## PROBLEM TO WORK ON
Print each of the entries exactly, leaving nothing out.
=== Begin Enclosure ===
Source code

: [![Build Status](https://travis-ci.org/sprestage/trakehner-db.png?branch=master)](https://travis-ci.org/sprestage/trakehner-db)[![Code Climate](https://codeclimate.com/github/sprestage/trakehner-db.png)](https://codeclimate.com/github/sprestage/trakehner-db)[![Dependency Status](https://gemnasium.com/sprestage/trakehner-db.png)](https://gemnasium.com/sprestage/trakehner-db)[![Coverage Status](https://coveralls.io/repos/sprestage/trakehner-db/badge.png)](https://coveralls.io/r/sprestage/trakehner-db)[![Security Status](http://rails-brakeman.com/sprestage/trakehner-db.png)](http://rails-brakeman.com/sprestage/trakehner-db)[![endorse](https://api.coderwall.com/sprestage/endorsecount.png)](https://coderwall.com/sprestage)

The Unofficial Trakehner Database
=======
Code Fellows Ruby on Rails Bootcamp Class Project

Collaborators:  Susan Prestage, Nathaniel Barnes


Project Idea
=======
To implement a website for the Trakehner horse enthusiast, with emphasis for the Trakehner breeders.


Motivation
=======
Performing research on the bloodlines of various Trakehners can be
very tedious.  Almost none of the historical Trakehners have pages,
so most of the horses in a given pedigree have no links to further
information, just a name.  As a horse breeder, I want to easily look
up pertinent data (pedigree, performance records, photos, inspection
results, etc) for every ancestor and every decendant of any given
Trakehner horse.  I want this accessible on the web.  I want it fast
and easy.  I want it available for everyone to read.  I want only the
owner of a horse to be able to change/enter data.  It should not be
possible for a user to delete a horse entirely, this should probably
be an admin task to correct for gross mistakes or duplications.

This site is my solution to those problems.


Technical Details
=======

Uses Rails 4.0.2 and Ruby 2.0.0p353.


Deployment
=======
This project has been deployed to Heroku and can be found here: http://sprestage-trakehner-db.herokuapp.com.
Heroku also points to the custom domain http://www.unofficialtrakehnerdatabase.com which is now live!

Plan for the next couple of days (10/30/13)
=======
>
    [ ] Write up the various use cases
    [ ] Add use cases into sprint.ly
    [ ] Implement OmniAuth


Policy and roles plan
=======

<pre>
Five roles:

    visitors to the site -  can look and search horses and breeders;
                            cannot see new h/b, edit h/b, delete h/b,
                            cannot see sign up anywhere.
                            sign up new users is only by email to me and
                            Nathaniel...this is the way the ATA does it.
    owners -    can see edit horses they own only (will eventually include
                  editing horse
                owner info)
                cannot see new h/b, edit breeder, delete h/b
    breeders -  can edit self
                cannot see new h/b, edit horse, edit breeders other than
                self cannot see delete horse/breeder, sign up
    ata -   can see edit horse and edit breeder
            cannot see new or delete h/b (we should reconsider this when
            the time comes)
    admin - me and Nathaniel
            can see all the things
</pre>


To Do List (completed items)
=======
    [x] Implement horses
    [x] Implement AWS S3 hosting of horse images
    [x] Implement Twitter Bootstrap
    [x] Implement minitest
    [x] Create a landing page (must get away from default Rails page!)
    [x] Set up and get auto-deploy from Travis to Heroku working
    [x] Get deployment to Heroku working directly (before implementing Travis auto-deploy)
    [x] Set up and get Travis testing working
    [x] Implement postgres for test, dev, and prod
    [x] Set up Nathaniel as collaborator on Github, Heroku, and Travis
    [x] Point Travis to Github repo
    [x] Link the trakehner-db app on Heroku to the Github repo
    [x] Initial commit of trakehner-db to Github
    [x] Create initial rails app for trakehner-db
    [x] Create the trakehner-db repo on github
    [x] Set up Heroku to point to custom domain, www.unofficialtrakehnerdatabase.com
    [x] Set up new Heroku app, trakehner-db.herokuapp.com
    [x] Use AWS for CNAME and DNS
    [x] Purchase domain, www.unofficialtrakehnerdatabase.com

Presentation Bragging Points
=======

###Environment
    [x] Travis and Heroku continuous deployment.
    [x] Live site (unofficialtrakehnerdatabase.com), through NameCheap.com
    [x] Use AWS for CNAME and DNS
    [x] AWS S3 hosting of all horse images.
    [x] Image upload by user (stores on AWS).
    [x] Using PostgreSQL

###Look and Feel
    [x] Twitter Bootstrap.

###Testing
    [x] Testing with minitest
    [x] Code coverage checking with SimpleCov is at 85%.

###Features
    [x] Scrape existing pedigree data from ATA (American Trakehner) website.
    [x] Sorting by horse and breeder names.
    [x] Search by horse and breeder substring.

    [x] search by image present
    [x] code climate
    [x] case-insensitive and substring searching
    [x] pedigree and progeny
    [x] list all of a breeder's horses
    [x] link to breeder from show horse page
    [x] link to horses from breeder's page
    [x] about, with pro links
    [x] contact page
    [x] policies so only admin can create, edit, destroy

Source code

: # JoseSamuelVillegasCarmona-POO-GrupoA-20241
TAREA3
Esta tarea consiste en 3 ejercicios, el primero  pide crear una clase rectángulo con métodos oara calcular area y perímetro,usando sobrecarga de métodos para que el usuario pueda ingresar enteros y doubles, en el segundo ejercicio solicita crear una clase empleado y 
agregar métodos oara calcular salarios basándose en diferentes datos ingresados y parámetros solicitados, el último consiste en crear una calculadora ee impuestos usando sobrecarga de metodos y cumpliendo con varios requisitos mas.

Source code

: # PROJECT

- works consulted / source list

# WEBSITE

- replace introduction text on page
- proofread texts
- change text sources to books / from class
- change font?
=== End Enclosure ===
## RESULT OF THIS EXERCISE
Source code

: [![Build Status](https://travis-ci.org/sprestage/trakehner-db.png?branch=master)](https://travis-ci.org/sprestage/trakehner-db)[![Code Climate](https://codeclimate.com/github/sprestage/trakehner-db.png)](https://codeclimate.com/github/sprestage/trakehner-db)[![Dependency Status](https://gemnasium.com/sprestage/trakehner-db.png)](https://gemnasium.com/sprestage/trakehner-db)[![Coverage Status](https://coveralls.io/repos/sprestage/trakehner-db/badge.png)](https://coveralls.io/r/sprestage/trakehner-db)[![Security Status](http://rails-brakeman.com/sprestage/trakehner-db.png)](http://rails-brakeman.com/sprestage/trakehner-db)[![endorse](https://api.coderwall.com/sprestage/endorsecount.png)](https://coderwall.com/sprestage)

The Unofficial Trakehner Database
=======
Code Fellows Ruby on Rails Bootcamp Class Project

Collaborators:  Susan Prestage, Nathaniel Barnes


Project Idea
=======
To implement a website for the Trakehner horse enthusiast, with emphasis for the Trakehner breeders.


Motivation
=======
Performing research on the bloodlines of various Trakehners can be
very tedious.  Almost none of the historical Trakehners have pages,
so most of the horses in a given pedigree have no links to further
information, just a name.  As a horse breeder, I want to easily look
up pertinent data (pedigree, performance records, photos, inspection
results, etc) for every ancestor and every decendant of any given
Trakehner horse.  I want this accessible on the web.  I want it fast
and easy.  I want it available for everyone to read.  I want only the
owner of a horse to be able to change/enter data.  It should not be
possible for a user to delete a horse entirely, this should probably
be an admin task to correct for gross mistakes or duplications.

This site is my solution to those problems.


Technical Details
=======

Uses Rails 4.0.2 and Ruby 2.0.0p353.


Deployment
=======
This project has been deployed to Heroku and can be found here: http://sprestage-trakehner-db.herokuapp.com.
Heroku also points to the custom domain http://www.unofficialtrakehnerdatabase.com which is now live!

Plan for the next couple of days (10/30/13)
=======
>
    [ ] Write up the various use cases
    [ ] Add use cases into sprint.ly
    [ ] Implement OmniAuth


Policy and roles plan
=======

<pre>
Five roles:

    visitors to the site -  can look and search horses and breeders;
                            cannot see new h/b, edit h/b, delete h/b,
                            cannot see sign up anywhere.
                            sign up new users is only by email to me and
                            Nathaniel...this is the way the ATA does it.
    owners -    can see edit horses they own only (will eventually include
                  editing horse
                owner info)
                cannot see new h/b, edit breeder, delete h/b
    breeders -  can edit self
                cannot see new h/b, edit horse, edit breeders other than
                self cannot see delete horse/breeder, sign up
    ata -   can see edit horse and edit breeder
            cannot see new or delete h/b (we should reconsider this when
            the time comes)
    admin - me and Nathaniel
            can see all the things
</pre>


To Do List (completed items)
=======
    [x] Implement horses
    [x] Implement AWS S3 hosting of horse images
    [x] Implement Twitter Bootstrap
    [x] Implement minitest
    [x] Create a landing page (must get away from default Rails page!)
    [x] Set up and get auto-deploy from Travis to Heroku working
    [x] Get deployment to Heroku working directly (before implementing Travis auto-deploy)
    [x] Set up and get Travis testing working
    [x] Implement postgres for test, dev, and prod
    [x] Set up Nathaniel as collaborator on Github, Heroku, and Travis
    [x] Point Travis to Github repo
    [x] Link the trakehner-db app on Heroku to the Github repo
    [x] Initial commit of trakehner-db to Github
    [x] Create initial rails app for trakehner-db
    [x] Create the trakehner-db repo on github
    [x] Set up Heroku to point to custom domain, www.unofficialtrakehnerdatabase.com
    [x] Set up new Heroku app, trakehner-db.herokuapp.com
    [x] Use AWS for CNAME and DNS
    [x] Purchase domain, www.unofficialtrakehnerdatabase.com

Presentation Bragging Points
=======

###Environment
    [x] Travis and Heroku continuous deployment.
    [x] Live site (unofficialtrakehnerdatabase.com), through NameCheap.com
    [x] Use AWS for CNAME and DNS
    [x] AWS S3 hosting of all horse images.
    [x] Image upload by user (stores on AWS).
    [x] Using PostgreSQL

###Look and Feel
    [x] Twitter Bootstrap.

###Testing
    [x] Testing with minitest
    [x] Code coverage checking with SimpleCov is at 85%.

###Features
    [x] Scrape existing pedigree data from ATA (American Trakehner) website.
    [x] Sorting by horse and breeder names.
    [x] Search by horse and breeder substring.

    [x] search by image present
    [x] code climate
    [x] case-insensitive and substring searching
    [x] pedigree and progeny
    [x] list all of a breeder's horses
    [x] link to breeder from show horse page
    [x] link to horses from breeder's page
    [x] about, with pro links
    [x] contact page
    [x] policies so only admin can create, edit, destroy

Source code

: # JoseSamuelVillegasCarmona-POO-GrupoA-20241
TAREA3
Esta tarea consiste en 3 ejercicios, el primero  pide crear una clase rectángulo con métodos oara calcular area y perímetro,usando sobrecarga de métodos para que el usuario pueda ingresar enteros y doubles, en el segundo ejercicio solicita crear una clase empleado y 
agregar métodos oara calcular salarios basándose en diferentes datos ingresados y parámetros solicitados, el último consiste en crear una calculadora ee impuestos usando sobrecarga de metodos y cumpliendo con varios requisitos mas.

Source code

: # PROJECT

- works consulted / source list

# WEBSITE

- replace introduction text on page
- proofread texts
- change text sources to books / from class
- change font?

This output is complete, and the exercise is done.